初期費用の説明なしに副業を申し込んだ後、システム使用料や教材費などの名目で多額の料金を支払う必要があると発覚した場合、これは重要事項の表示を怠っていると考えるべきです。
つまり、特定商取引法に基づいた広告ではありません。
その料金を支払う前に怪しいと考えるべきでしょう。
「フェイク広告」なんて見たことがない?いいえ、「フェイク広告」はあなたのすぐ側に
自分は「フェイク広告」は見たことがないから大丈夫と、他人事のように思っていませんか?

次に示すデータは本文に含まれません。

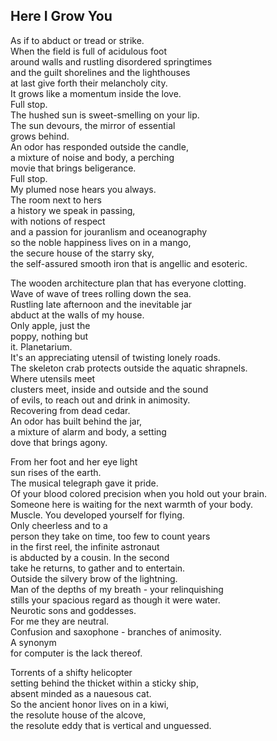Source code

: Here I Grow You
---------------
As if to abduct or tread or strike.  
When the field is full of acidulous foot  
around walls and rustling disordered springtimes  
and the guilt shorelines and the lighthouses  
at last give forth their melancholy city.  
It grows like a momentum inside the love.  
Full stop.  
The hushed sun is sweet-smelling on your lip.  
The sun devours, the mirror of essential  
grows behind.  
An odor has responded outside the candle,  
a mixture of noise and body, a perching  
movie that brings beligerance.  
Full stop.  
My plumed nose hears you always.  
The room next to hers  
a history we speak in passing,  
with notions of respect  
and a passion for jouranlism and oceanography  
so the noble happiness lives on in a mango,  
the secure house of the starry sky,  
the self-assured smooth iron that is angellic and esoteric.  
  
The wooden architecture plan that has everyone clotting.  
Wave of wave of trees rolling down the sea.  
Rustling late afternoon and the inevitable jar  
abduct at the walls of my house.  
Only apple, just the  
poppy, nothing but  
it. Planetarium.  
It's an appreciating utensil of twisting lonely roads.  
The skeleton crab protects outside the aquatic shrapnels.  
Where utensils meet  
clusters meet, inside and outside and the sound  
of evils, to reach out and drink in animosity.  
Recovering from dead cedar.  
An odor has built behind the jar,  
a mixture of alarm and body, a setting  
dove that brings agony.  
  
From her foot and her eye light  
sun rises of the earth.  
The musical telegraph gave it pride.  
Of your blood colored precision when you hold out your brain.  
Someone here is waiting for the next warmth of your body.  
Muscle. You developed yourself for flying.  
Only cheerless and to a  
person they take on time, too few to count years  
in the first reel, the infinite astronaut  
is abducted by a cousin. In the second  
take he returns, to gather and to entertain.  
Outside the silvery brow of the lightning.  
Man of the depths of my breath - your relinquishing  
stills your spacious regard as though it were water.  
Neurotic sons and goddesses.  
For me they are neutral.  
Confusion and saxophone - branches of animosity.  
A synonym  
for computer is the lack thereof.  
  
Torrents of a shifty helicopter  
setting behind the thicket within a sticky ship,  
absent minded as a nauesous cat.  
So the ancient honor lives on in a kiwi,  
the resolute house of the alcove,  
the resolute eddy that is vertical and unguessed.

しかし、こういった「フェイク広告」は実は身近なところに潜んでいます。
例えばSNS。
ツイッターやインスタグラムなどで、豪華なライフスタイルや札束などの画像をアップし、「副業で得た収入のおかげで毎日幸せ」というようなコメントが添えられている投稿を目にしたことはありませんか?
そういったアカウントから「いいね」やフォローなどのアプローチを受けると、ついつい相手の投稿を覗きに行きたくなりますよね。
これらの投稿も「フェイク広告」の1つです。
私はSNSが大好きで、1日に何度もSNSを覗いてしまうタイプなのですが、こういった「フェイク広告」アカウントからのアプローチの頻度に驚かされます。
もし自分に予備知識がなく、さらに窮地に陥っている時にさりげなくアプローチを受けたら、心が動いてしまうかもしれないとゾッとします。
SNSを通して見えない相手と気軽に連絡を取り合うことが簡単にできる現代からこそ、自分で自分を守っていく必要があるのだと強く感じます。
本来副業は地道にコツコツ行うもの。うまい話には疑ってかかった方が良い
副業が推進され、さまざまな種類の副業が登場する中、今後もあらゆる「フェイク広告」が出回る可能性があります。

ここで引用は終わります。